When our boys were little, birthdays meant having a few friends round for tea, a couple of games of pass the parcel, and oodles of ice cream and jelly, but things have moved on a bit.

Instead of a select few, children now invite their entire class to some large venue, where a clown or entertainer of some description will perform, music will play and every guest will receive a crammed goodie bag on departure.

Modern children’s parties are attended by hosts of adults looking fondly on as boys charge around tripping each other up and sliding on their knees, while the girls do endless cartwheels and scream a lot.

I sometimes wonder what a child of today would make of a 1950s birthday party, when rationing was a not too distant memory and money was in short supply. There was no exotic fare on the menu – perhaps a plate of boiled egg, meat paste or luncheon meat sandwiches, a few buns and a wedge of yellow birthday cake, topped with the most modest scraping of home-made icing, followed by a few pineapples chunks topped with Carnation milk.

At a really posh party, you might get a spoonful of ice cream, providing the ice cream man was on his rounds, as no-one had a freezer.

Jelly was another luxury item, so rare in fact that the hostess of one party I attended served each child a small dish of jelly cubes, being unaware you were supposed to put it in hot water and let it cool first.

Party invitations were sparingly dished out, and such events were strictly one gender affairs – no boy would dream of attending a girl’s party, nor a girl go to a boy’s do. The only exceptions were brothers and sisters, who always made it clear they were there on sufferance, because if they didn’t go to the party they wouldn’t get any tea. There were no leftovers in those days.

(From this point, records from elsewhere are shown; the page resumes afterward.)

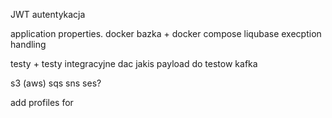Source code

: JWT autentykacja

application properties.
docker
bazka + docker compose
liqubase
execption handling

testy + testy integracyjne
dac jakis payload do testow
kafka

s3 (aws) sqs sns ses?


add profiles for 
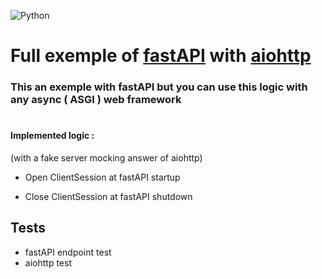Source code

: ![Python](https://github.com/raphaelauv/fastAPI-aiohttp-example/workflows/Python/badge.svg?branch=master)

# Full exemple of [fastAPI](https://github.com/tiangolo/fastapi) with [aiohttp](https://github.com/aio-libs/aiohttp)

### This an exemple with fastAPI but you can use this logic with any async ( ASGI ) web framework
#

#### Implemented logic : 

(with a fake server mocking answer of aiohttp)

- Open ClientSession at fastAPI startup

- Close ClientSession at fastAPI shutdown


## Tests
- fastAPI endpoint test
- aiohttp test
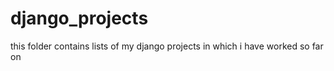# django_projects
this folder contains lists of my django projects in which i have worked so far on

One lad raised eyebrows by inviting a dozen of us to his ninth birthday party – six was the norm – but didn’t actually mention it to his mother, who was a little surprised and then furious to have a stream of shiny faced and Brylcreemed boys arriving at her door for a party that was never going to happen.

Presents tended to be modest, and girls would always get a doll, although my sister did get a mini brush and shovel set for her third birthday, so she could be a housewife, just like her mum.

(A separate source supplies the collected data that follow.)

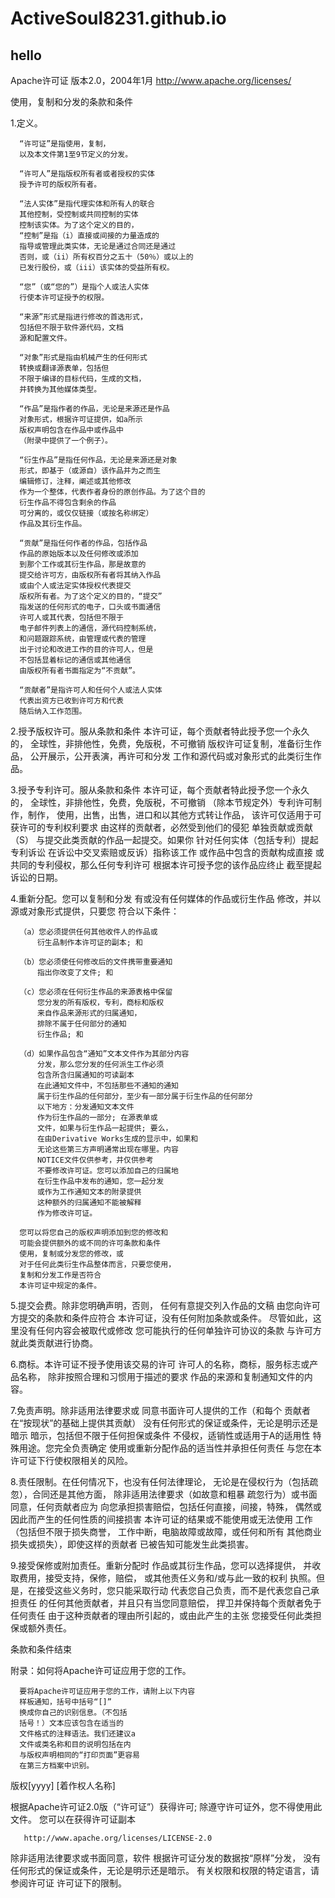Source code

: # ActiveSoul8231.github.io
## hello
 Apache许可证
                           版本2.0，2004年1月
                        http://www.apache.org/licenses/

   使用，复制和分发的条款和条件

   1.定义。

      “许可证”是指使用，复制，
      以及本文件第1至9节定义的分发。

      “许可人”是指版权所有者或者授权的实体
      授予许可的版权所有者。

      “法人实体”是指代理实体和所有人的联合
      其他控制，受控制或共同控制的实体
      控制该实体。为了这个定义的目的，
      “控制”是指（i）直接或间接的力量造成的
      指导或管理此类实体，无论是通过合同还是通过
      否则，或（ii）所有权百分之五十（50％）或以上的
      已发行股份，或（iii）该实体的受益所有权。

      “您”（或“您的”）是指个人或法人实体
      行使本许可证授予的权限。

      “来源”形式是指进行修改的首选形式，
      包括但不限于软件源代码，文档
      源和配置文件。

      “对象”形式是指由机械产生的任何形式
      转换或翻译源表单，包括但
      不限于编译的目标代码，生成的文档，
      并转换为其他媒体类型。

      “作品”是指作者的作品，无论是来源还是作品
      对象形式，根据许可证提供，如a所示
      版权声明包含在作品中或作品中
      （附录中提供了一个例子）。

      “衍生作品”是指任何作品，无论是来源还是对象
      形式，即基于（或源自）该作品并为之而生
      编辑修订，注释，阐述或其他修改
      作为一个整体，代表作者身份的原创作品。为了这个目的
      衍生作品不得包含剩余的作品
      可分离的，或仅仅链接（或按名称绑定）
      作品及其衍生作品。

      “贡献”是指任何作者的作品，包括作品
      作品的原始版本以及任何修改或添加
      到那个工作或其衍生作品，那是故意的
      提交给许可方，由版权所有者将其纳入作品
      或由个人或法定实体授权代表提交
      版权所有者。为了这个定义的目的，“提交”
      指发送的任何形式的电子，口头或书面通信
      许可人或其代表，包括但不限于
      电子邮件列表上的通信，源代码控制系统，
      和问题跟踪系统，由管理或代表的管理
      出于讨论和改进工作的目的许可人，但是
      不包括显着标记的通信或其他通信
      由版权所有者书面指定为“不贡献”。

      “贡献者”是指许可人和任何个人或法人实体
      代表出资方已收到许可方和代表
      随后纳入工作范围。

   2.授予版权许可。服从条款和条件
      本许可证，每个贡献者特此授予您一个永久的，
      全球性，非排他性，免费，免版税，不可撤销
      版权许可证复制，准备衍生作品，
      公开展示，公开表演，再许可和分发
      工作和源代码或对象形式的此类衍生作品。

   3.授予专利许可。服从条款和条件
      本许可证，每个贡献者特此授予您一个永久的，
      全球性，非排他性，免费，免版税，不可撤销
      （除本节规定外）专利许可制作，制作，
      使用，出售，出售，进口和以其他方式转让作品，
      该许可仅适用于可获许可的专利权利要求
      由这样的贡献者，必然受到他们的侵犯
      单独贡献或贡献（S）
      与提交此类贡献的作品一起提交。如果你
      针对任何实体（包括专利）提起专利诉讼
      在诉讼中交叉索赔或反诉）指称该工作
      或作品中包含的贡献构成直接
      或共同的专利侵权，那么任何专利许可
      根据本许可授予您的该作品应终止
      截至提起诉讼的日期。

   4.重新分配。您可以复制和分发
      有或没有任何媒体的作品或衍生作品
      修改，并以源或对象形式提供，只要您
      符合以下条件：

      （a）您必须提供任何其他收件人的作品或
          衍生品制作本许可证的副本; 和

      （b）您必须使任何修改后的文件携带重要通知
          指出你改变了文件; 和

      （c）您必须在任何衍生作品的来源表格中保留
          您分发的所有版权，专利，商标和版权
          来自作品来源形式的归属通知，
          排除不属于任何部分的通知
          衍生作品; 和

      （d）如果作品包含“通知”文本文件作为其部分内容
          分发，那么您分发的任何派生工作必须
          包含所含归属通知的可读副本
          在此通知文件中，不包括那些不通知的通知
          属于衍生作品的任何部分，至少有一部分属于衍生作品的任何部分
          以下地方：分发通知文本文件
          作为衍生作品的一部分; 在源表单或
          文件，如果与衍生作品一起提供; 要么，
          在由Derivative Works生成的显示中，如果和
          无论这些第三方声明通常出现在哪里。内容
          NOTICE文件仅供参考，并仅供参考
          不要修改许可证。您可以添加自己的归属地
          在衍生作品中发布的通知，您一起分发
          或作为工作通知文本的附录提供
          这种额外的归属通知不能被解释
          作为修改许可证。

      您可以将您自己的版权声明添加到您的修改和
      可能会提供额外的或不同的许可条款和条件
      使用，复制或分发您的修改，或
      对于任何此类衍生作品整体而言，只要您使用，
      复制和分发工作是否符合
      本许可证中规定的条件。

   5.提交会费。除非您明确声明，否则，
      任何有意提交列入作品的文稿
      由您向许可方提交的条款和条件应符合
      本许可证，没有任何附加条款或条件。
      尽管如此，这里没有任何内容会被取代或修改
      您可能执行的任何单独许可协议的条款
      与许可方就此类贡献进行协商。

   6.商标。本许可证不授予使用该交易的许可
      许可人的名称，商标，服务标志或产品名称，
      除非按照合理和习惯用于描述的要求
      作品的来源和复制通知文件的内容。

   7.免责声明。除非适用法律要求或
      同意书面许可人提供的工作（和每个
      贡献者在“按现状”的基础上提供其贡献）
      没有任何形式的保证或条件，无论是明示还是暗示
      暗示，包括但不限于任何担保或条件
      不侵权，适销性或适用于A的适用性
      特殊用途。您完全负责确定
      使用或重新分配作品的适当性并承担任何责任
      与您在本许可证下行使权限相关的风险。

   8.责任限制。在任何情况下，也没有任何法律理论，
      无论是在侵权行为（包括疏忽），合同还是其他方面，
      除非适用法律要求（如故意和粗暴
      疏忽行为）或书面同意，任何贡献者应为
      向您承担损害赔偿，包括任何直接，间接，特殊，
      偶然或因此而产生的任何性质的间接损害
      本许可证的结果或不能使用或无法使用
      工作（包括但不限于损失商誉，
      工作中断，电脑故障或故障，或任何和所有
      其他商业损失或损失），即使这样的贡献者
      已被告知可能发生此类损害。

   9.接受保修或附加责任。重新分配时
      作品或其衍生作品，您可以选择提供，
      并收取费用，接受支持，保修，赔偿，
      或其他责任义务和/或与此一致的权利
      执照。但是，在接受这些义务时，您只能采取行动
      代表您自己负责，而不是代表您自己承担责任
      的任何其他贡献者，并且只有当您同意赔偿，
      捍卫并保持每个贡献者免于任何责任
      由于这种贡献者的理由所引起的，或由此产生的主张
      您接受任何此类担保或额外责任。

   条款和条件结束

   附录：如何将Apache许可证应用于您的工作。

      要将Apache许可证应用于您的工作，请附上以下内容
      样板通知，括号中括号“[]”
      换成你自己的识别信息。（不包括
      括号！）文本应该包含在适当的
      文件格式的注释语法。我们还建议a
      文件或类名称和目的说明包括在内
      与版权声明相同的“打印页面”更容易
      在第三方档案中识别。

   版权[yyyy] [着作权人名称]

   根据Apache许可证2.0版（“许可证”）获得许可;
   除遵守许可证外，您不得使用此文件。
   您可以在获得许可证副本

       http://www.apache.org/licenses/LICENSE-2.0

   除非适用法律要求或书面同意，软件
   根据许可证分发的数据按“原样”分发，
   没有任何形式的保证或条件，无论是明示还是暗示。
   有关权限和权限的特定语言，请参阅许可证
   许可证下的限制。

Despite the gender stereotyping which would horrify modern hand-wringers, she loved that set, and spent hours happily sweeping away, until the day we heard her howling in the front room. In her enthusiasm to tidy up the fireplace, she got a little too close to the grate, and to her fury. the bristles on her little brush were blazing merrily.

Lads would invariably be a Dinky toy, a yo-yo or if they were really lucky some toy soldiers or cowboys and Indians. My brother and I had an enviable collection of plastic figures from all sides of every conflict over the past 2000 years, with Romans and Crusaders fighting alongside gaily war bonneted Pawnees and Sioux against Redcoats, knights in armour, soldiers of the Union and Confederate forces, British Tommies, and American GIs with flamethrowers.

Battles took days to set up, especially when sisters and dogs stumbled on the battlefield, scattering troops everywhere, but once set up, they kept us amused for many hours. We started off blasting the armies with spud guns before we graduated to firing paper pellets from chains of elastic bands.

Then it was marbles, originally rolled, but later fired from catapults, before we acquired a set of darts, and could pick off individual targets with deadly accuracy.

Even as teenagers, we continued playing with our plastic figures, but out in the garden, where we could blast them with our air rifles.

Were some future Robin Birley ever to excavate our back garden, he could well be non-plussed by the large number of tiny figurines, some with heads or limbs missing, and all pock-marked with dart holes, lying beneath the soil.